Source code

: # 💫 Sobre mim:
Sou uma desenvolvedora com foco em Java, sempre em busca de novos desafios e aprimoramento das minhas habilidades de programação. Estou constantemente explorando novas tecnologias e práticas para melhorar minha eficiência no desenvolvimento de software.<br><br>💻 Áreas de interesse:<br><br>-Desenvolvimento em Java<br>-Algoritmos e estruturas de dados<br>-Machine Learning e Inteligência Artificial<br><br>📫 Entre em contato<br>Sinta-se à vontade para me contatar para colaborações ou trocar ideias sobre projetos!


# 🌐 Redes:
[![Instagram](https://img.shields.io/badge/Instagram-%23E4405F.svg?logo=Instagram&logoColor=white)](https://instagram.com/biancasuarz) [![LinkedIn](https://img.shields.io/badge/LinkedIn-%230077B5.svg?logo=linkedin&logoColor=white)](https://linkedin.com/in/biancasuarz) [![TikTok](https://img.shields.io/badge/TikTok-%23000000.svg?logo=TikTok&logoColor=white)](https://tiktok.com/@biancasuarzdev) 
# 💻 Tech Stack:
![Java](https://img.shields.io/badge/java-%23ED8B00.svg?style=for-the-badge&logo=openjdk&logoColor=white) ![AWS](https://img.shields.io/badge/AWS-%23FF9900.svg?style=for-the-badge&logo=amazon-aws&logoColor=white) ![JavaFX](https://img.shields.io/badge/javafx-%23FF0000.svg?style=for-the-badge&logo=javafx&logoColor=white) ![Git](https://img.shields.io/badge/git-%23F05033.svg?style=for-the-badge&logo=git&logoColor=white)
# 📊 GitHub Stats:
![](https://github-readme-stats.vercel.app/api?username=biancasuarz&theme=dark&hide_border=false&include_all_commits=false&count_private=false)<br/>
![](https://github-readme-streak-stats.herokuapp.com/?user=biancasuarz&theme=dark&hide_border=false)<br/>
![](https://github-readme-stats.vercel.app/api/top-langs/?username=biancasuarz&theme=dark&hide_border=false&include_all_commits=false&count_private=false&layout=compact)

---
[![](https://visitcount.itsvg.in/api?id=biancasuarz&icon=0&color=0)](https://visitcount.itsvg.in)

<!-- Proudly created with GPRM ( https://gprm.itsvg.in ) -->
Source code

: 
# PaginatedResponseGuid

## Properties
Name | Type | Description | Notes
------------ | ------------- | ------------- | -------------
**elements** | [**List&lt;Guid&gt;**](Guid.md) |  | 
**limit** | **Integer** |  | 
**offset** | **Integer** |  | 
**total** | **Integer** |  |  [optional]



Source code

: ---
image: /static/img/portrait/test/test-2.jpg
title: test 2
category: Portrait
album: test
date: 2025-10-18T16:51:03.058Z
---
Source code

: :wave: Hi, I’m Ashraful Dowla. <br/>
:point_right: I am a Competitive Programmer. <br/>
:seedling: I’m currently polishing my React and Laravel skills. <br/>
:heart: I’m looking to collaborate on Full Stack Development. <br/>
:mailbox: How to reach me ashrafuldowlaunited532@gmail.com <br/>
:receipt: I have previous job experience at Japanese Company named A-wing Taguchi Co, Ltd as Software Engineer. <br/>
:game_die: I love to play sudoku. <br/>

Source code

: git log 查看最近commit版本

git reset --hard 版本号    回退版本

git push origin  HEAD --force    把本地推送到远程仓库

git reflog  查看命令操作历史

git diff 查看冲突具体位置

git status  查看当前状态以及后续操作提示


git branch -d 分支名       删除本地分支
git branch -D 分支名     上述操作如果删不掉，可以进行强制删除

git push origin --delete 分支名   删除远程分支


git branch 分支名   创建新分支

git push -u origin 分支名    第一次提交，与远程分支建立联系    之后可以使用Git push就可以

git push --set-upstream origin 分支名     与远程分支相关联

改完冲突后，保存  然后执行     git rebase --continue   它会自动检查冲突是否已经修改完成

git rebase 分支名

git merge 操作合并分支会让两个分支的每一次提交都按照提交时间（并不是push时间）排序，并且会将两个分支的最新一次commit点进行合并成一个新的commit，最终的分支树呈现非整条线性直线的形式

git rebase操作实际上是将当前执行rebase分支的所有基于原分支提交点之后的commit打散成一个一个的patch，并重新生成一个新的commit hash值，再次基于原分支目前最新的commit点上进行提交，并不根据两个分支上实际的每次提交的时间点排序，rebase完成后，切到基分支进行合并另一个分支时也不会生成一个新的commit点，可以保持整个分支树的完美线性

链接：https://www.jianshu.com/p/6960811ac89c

================

Every record must be transcribed precisely, down to the last character.

Source code

: # 💫 Sobre mim:
Sou uma desenvolvedora com foco em Java, sempre em busca de novos desafios e aprimoramento das minhas habilidades de programação. Estou constantemente explorando novas tecnologias e práticas para melhorar minha eficiência no desenvolvimento de software.<br><br>💻 Áreas de interesse:<br><br>-Desenvolvimento em Java<br>-Algoritmos e estruturas de dados<br>-Machine Learning e Inteligência Artificial<br><br>📫 Entre em contato<br>Sinta-se à vontade para me contatar para colaborações ou trocar ideias sobre projetos!


# 🌐 Redes:
[![Instagram](https://img.shields.io/badge/Instagram-%23E4405F.svg?logo=Instagram&logoColor=white)](https://instagram.com/biancasuarz) [![LinkedIn](https://img.shields.io/badge/LinkedIn-%230077B5.svg?logo=linkedin&logoColor=white)](https://linkedin.com/in/biancasuarz) [![TikTok](https://img.shields.io/badge/TikTok-%23000000.svg?logo=TikTok&logoColor=white)](https://tiktok.com/@biancasuarzdev) 
# 💻 Tech Stack:
![Java](https://img.shields.io/badge/java-%23ED8B00.svg?style=for-the-badge&logo=openjdk&logoColor=white) ![AWS](https://img.shields.io/badge/AWS-%23FF9900.svg?style=for-the-badge&logo=amazon-aws&logoColor=white) ![JavaFX](https://img.shields.io/badge/javafx-%23FF0000.svg?style=for-the-badge&logo=javafx&logoColor=white) ![Git](https://img.shields.io/badge/git-%23F05033.svg?style=for-the-badge&logo=git&logoColor=white)
# 📊 GitHub Stats:
![](https://github-readme-stats.vercel.app/api?username=biancasuarz&theme=dark&hide_border=false&include_all_commits=false&count_private=false)<br/>
![](https://github-readme-streak-stats.herokuapp.com/?user=biancasuarz&theme=dark&hide_border=false)<br/>
![](https://github-readme-stats.vercel.app/api/top-langs/?username=biancasuarz&theme=dark&hide_border=false&include_all_commits=false&count_private=false&layout=compact)

---
[![](https://visitcount.itsvg.in/api?id=biancasuarz&icon=0&color=0)](https://visitcount.itsvg.in)

<!-- Proudly created with GPRM ( https://gprm.itsvg.in ) -->
Source code

: 
# PaginatedResponseGuid

## Properties
Name | Type | Description | Notes
------------ | ------------- | ------------- | -------------
**elements** | [**List&lt;Guid&gt;**](Guid.md) |  | 
**limit** | **Integer** |  | 
**offset** | **Integer** |  | 
**total** | **Integer** |  |  [optional]



Source code

: ---
image: /static/img/portrait/test/test-2.jpg
title: test 2
category: Portrait
album: test
date: 2025-10-18T16:51:03.058Z
---
Source code

: :wave: Hi, I’m Ashraful Dowla. <br/>
:point_right: I am a Competitive Programmer. <br/>
:seedling: I’m currently polishing my React and Laravel skills. <br/>
:heart: I’m looking to collaborate on Full Stack Development. <br/>
:mailbox: How to reach me ashrafuldowlaunited532@gmail.com <br/>
:receipt: I have previous job experience at Japanese Company named A-wing Taguchi Co, Ltd as Software Engineer. <br/>
:game_die: I love to play sudoku. <br/>

Source code

: git log 查看最近commit版本

git reset --hard 版本号    回退版本

git push origin  HEAD --force    把本地推送到远程仓库

git reflog  查看命令操作历史

git diff 查看冲突具体位置

git status  查看当前状态以及后续操作提示


git branch -d 分支名       删除本地分支
git branch -D 分支名     上述操作如果删不掉，可以进行强制删除

git push origin --delete 分支名   删除远程分支


git branch 分支名   创建新分支

git push -u origin 分支名    第一次提交，与远程分支建立联系    之后可以使用Git push就可以

git push --set-upstream origin 分支名     与远程分支相关联

改完冲突后，保存  然后执行     git rebase --continue   它会自动检查冲突是否已经修改完成

git rebase 分支名

git merge 操作合并分支会让两个分支的每一次提交都按照提交时间（并不是push时间）排序，并且会将两个分支的最新一次commit点进行合并成一个新的commit，最终的分支树呈现非整条线性直线的形式

git rebase操作实际上是将当前执行rebase分支的所有基于原分支提交点之后的commit打散成一个一个的patch，并重新生成一个新的commit hash值，再次基于原分支目前最新的commit点上进行提交，并不根据两个分支上实际的每次提交的时间点排序，rebase完成后，切到基分支进行合并另一个分支时也不会生成一个新的commit点，可以保持整个分支树的完美线性

链接：https://www.jianshu.com/p/6960811ac89c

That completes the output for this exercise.